Nick Piedmont joined Fist-ta-Cuff Radio last night to talk about his upcoming return to Bellator on March 7 and gave insight to his training, his personal life and shared his thoughts on some hot topic issues in MMA today.
This was Piedmont’s first appearance on the show since his last fight back in October 2012, a fight that was called a draw- though “Nicky P” felt otherwise.
“Real good fight last time, you know, it ended up being a draw or whatever but I don’t know, everyone that was there and everyone that had seen it or knows anything about fighting will tell you that they’re pretty confident that I won that fight.”
This sparked a discussion on judging in mixed martial arts, a factor that was discussed as “the biggest flaw” in this sport. Judging has often been the focus of complaint from fighters, coaches and fans alike, and Nick had this to say:
“It’s funny… the more I get into paying attention to what is winning rounds… it seems what’s happening is, with the judges, it’s all opinions, you know, it’s somebody’s opinion. You could be on your back going for submissions, which is technically what they’re supposed to basing the scoring on, but in everybody’s eyes being on your back is losing… it becomes an opinion at that point of who’s actually doing more. That’s where a lot of the confusion is coming from.”
He then talked about ways of adjusting the sport to account for the inherent flaws in judging:
“What if they were to show fighters, or show fighters’ corners, the score cards at the end of the round, and I think that could play a difference. If you think you’re winning a fight, and you think you’re ahead, and you see the score card and it says you’re actually down, you’re thinking… you know what you’re doing might not be working in the judges’ eyes or you need to know that you need to switch up your game plan… Either that or just get rid of rounds and minutes, you know, and go back to where someone gets knocked out, submitted, or gives up [laughs]”
They discussed another issue that is often lamented as a curse to MMA: the “lay and pray” approach to fighting.

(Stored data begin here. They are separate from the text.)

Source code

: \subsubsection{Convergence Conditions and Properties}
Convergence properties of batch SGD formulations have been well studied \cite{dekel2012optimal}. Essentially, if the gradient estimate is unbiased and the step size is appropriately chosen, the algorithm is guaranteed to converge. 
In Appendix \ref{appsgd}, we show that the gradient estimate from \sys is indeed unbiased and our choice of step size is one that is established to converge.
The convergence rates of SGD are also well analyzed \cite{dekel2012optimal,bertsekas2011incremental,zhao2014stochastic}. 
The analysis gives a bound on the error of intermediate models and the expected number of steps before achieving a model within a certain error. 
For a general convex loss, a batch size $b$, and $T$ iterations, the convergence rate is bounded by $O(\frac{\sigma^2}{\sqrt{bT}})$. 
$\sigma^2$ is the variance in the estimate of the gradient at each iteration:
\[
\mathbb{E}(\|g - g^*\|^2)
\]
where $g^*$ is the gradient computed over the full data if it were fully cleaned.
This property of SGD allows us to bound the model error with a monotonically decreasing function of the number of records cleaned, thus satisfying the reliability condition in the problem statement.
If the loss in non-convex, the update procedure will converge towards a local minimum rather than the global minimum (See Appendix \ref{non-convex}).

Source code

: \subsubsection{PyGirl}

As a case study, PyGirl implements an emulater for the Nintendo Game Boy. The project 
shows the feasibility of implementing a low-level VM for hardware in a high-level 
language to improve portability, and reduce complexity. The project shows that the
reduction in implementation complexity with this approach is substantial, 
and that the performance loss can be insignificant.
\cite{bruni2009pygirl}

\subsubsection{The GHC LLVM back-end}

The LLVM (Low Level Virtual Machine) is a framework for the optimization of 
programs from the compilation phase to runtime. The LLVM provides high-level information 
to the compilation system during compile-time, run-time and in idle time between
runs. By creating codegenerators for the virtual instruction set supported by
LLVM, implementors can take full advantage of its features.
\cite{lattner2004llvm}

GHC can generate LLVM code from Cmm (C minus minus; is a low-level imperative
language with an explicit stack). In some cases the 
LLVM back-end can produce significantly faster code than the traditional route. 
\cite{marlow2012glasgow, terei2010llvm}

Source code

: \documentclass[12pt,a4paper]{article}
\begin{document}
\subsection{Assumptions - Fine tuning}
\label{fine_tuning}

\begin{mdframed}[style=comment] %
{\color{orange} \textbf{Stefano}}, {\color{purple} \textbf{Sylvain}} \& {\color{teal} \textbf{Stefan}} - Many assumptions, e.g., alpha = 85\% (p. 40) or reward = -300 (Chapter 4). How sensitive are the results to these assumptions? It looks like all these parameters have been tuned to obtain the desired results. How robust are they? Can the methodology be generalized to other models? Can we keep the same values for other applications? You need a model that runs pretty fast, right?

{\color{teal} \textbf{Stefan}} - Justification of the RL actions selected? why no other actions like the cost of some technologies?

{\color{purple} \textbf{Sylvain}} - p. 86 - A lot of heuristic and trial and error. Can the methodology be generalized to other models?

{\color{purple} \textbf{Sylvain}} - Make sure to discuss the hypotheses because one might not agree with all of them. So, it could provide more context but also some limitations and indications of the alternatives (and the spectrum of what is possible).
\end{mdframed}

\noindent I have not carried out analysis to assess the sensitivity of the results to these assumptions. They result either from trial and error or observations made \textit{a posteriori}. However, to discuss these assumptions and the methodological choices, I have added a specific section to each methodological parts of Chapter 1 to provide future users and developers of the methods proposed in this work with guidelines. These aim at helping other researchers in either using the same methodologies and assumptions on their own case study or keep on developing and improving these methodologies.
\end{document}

At the same time any sport demands wins from its athletes, the fans demand excitement. So when fighters choose to play it safe and win, rather than finish, their opponents, many fans feel somewhat cheated out of their excitement. Nick had this to say about playing it safe in MMA:
“It’s gameplans, so I can’t knock the fact that some people are good at taking people down and laying on them, you know, it’s part of the sport, I mean you should learn takedown defense I guess, you know. But as far as personally, I don’t like to watch it, and I think it’s boring and I think it’s killed the sport in some way. Sometimes you see fights where it’s actually decent ground games, where it’s actually entertaining on the ground, but uneducated fans are booing the guys and asking for stand-ups and stuff. I can see where it hurts the sport, but it’s necessary. That’s why we do MMA, because if we wanted to just be doing knockouts and stuff we’d all be doing kickboxing or boxing, but it’s MMA so we incorporate all areas into and everyone has a different gameplan and strategy. And some people execute it very well and it’s very boring; and some people execute it well and it’s exciting. You know, it’s give and take, you get the good and the bad… Its’ like any sport… like I love baseball…. but I’m sure some people tune in and just because people aren’t hitting homeruns and stuff, they think it’s a boring game.”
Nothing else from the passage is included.